Aws-lex-browser-audio-capture NPM

LexAudio

An example of using the Amazon Lex JavaScript SDK to send and receive audio from the Lex PostContent API. Demonstrates how to capture an audio device, record audio, convert the audio into a format that Lex will recognize, and play the response. All from a web browser.

A companion blog post to the example code can be found here.

Setup

Download and include the AWS JavaScript SDK:
- http://aws.amazon.com/sdk-for-browser/
Download and include the Amazon Lex Audio SDK for JavaScript:
- /dist/aws-lex-audio.min.js

    <script src="/js/aws-sdk.min.js"></script>
    <script src="/js/aws-lex-audio.min.js"></script>

Usage

Audio control

The Amazon Lex audioControl object provides a convenient API for acquiring a recording device, recording, exporting, and playing back audio.

Create the audio control

var audioControl = new LexAudio.audioControl();

Record audio

audioControl.startRecording();

Stop recording

audioControl.stopRecording();

Export and playback

audioControl.exportWAV(function(blob){
  audioControl.play(blob);
});

You can specify the export sample rate in Hz. 16000 Hz is the default if no value is provided. Note, the Amazon Lex Runtime API accepts 16kHz or 8kHz.

audioControl.exportWAV(function(blob){
  audioControl.play(blob);
}, 44100);

Conversation

The Amazon Lex conversation object provides an abstraction on top of the Amazon Lex Runtime PostContent API and makes it easy to manage conversation state (Passive, Listening, Recording, Speaking) and perform silence detection.
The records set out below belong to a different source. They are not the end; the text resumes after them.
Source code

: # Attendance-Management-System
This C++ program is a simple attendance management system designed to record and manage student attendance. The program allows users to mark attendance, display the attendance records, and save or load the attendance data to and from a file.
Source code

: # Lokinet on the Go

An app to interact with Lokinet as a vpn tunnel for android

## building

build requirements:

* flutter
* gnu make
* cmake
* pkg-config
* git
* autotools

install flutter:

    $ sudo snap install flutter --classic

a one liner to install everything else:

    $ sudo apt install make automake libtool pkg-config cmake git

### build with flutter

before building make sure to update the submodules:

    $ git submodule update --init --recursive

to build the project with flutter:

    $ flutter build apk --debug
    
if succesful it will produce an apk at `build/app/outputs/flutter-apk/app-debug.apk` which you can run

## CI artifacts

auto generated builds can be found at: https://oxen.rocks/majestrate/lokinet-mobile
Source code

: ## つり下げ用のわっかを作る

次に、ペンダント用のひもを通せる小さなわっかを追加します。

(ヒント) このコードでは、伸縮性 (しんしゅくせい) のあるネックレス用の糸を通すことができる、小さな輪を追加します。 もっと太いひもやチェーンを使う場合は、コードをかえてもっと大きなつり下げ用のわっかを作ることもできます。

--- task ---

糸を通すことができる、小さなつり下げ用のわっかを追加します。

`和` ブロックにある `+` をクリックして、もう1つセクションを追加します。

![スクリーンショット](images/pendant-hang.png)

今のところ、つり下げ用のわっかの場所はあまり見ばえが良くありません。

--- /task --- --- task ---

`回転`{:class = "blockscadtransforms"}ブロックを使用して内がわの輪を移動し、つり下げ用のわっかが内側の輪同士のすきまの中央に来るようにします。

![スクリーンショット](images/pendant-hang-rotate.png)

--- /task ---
It expects AWS.config.region and AWS.config.credentials to be set.

Set the AWS configuration `region` and `credentials` values

AWS.config.region = 'us-east-1';
AWS.config.credentials = ...;

Create the `conversation` object

var conversation = new LexAudio.conversation({lexConfig:{botName: 'BOT_NAME'}}, 
function (state) { // Called on each state change.
}, 
function (data) { // Called with the LexRuntime.PostContent response.
},
function (error){ // Called on error.
},
function (timeDomain) { // Called with audio time domain data (useful for rendering the recorded audio levels).
});

Start the conversation

conversation.advanceConversation();

Advances the conversation from Passive to Listening. By default, silence detection will be used to transition to Sending and the conversation will continue Listenting, Sending, and Speaking until the Dialog state is Fulfilled, ReadyForFulfillment, or Failed. Here are the conversation state transitions.

                                       onPlaybackComplete and ElicitIntent | ConfirmIntent | ElicitSlot
                                         +--------------------------------------------------------+
                                         |                                                        |
   +---------+                     +-----v-----+                     +---------+            +----------+
   |         | advanceConversation |           | advanceConversation |         | onResponse |          |
   | Passive +-------------------> | Listening +-------------------> | Sending +----------> | Speaking |
   |         |                     |           | onSilence           |         |            |          |
   +----^----+                     +-----------+                     +---------+            +----------+
        |                                                                                         |
        +-----------------------------------------------------------------------------------------+
           onPlaybackComplete and Fulfilled | ReadyForFulfillment | Failed | no silence detection

Setting silence detection to false allows you to manually transition out of the Passive and Listening states by calling conversation.advanceConversation().

var conversation = new LexAudio.conversation({silenceDetection: false, lexConfig:{botName: 'BOT_NAME'}}, ... );

You can pass silence detection configuration values to tune the silence detection algorithm. The time value is the amount of silence to wait for (in milliseconds). The amplitude is a threshold value (between 1 and -1). Above the amplitude threshold value is considered "noise". Below the amplitude threshold value is considered "silence". Here is the complete configuration object. Everything except botName has a default value.

{
  silenceDetection: true, 
  silenceDetectionConfig: {
    time: 1500,
    amplitude: 0.2
  },
  lexConfig:{
    botName: 'BOT_NAME',
    botAlias: '$LATEST',
    contentType: 'audio/x-l16; sample-rate=16000',
    userId: 'userId',
    accept: 'audio/mpeg'
  }
}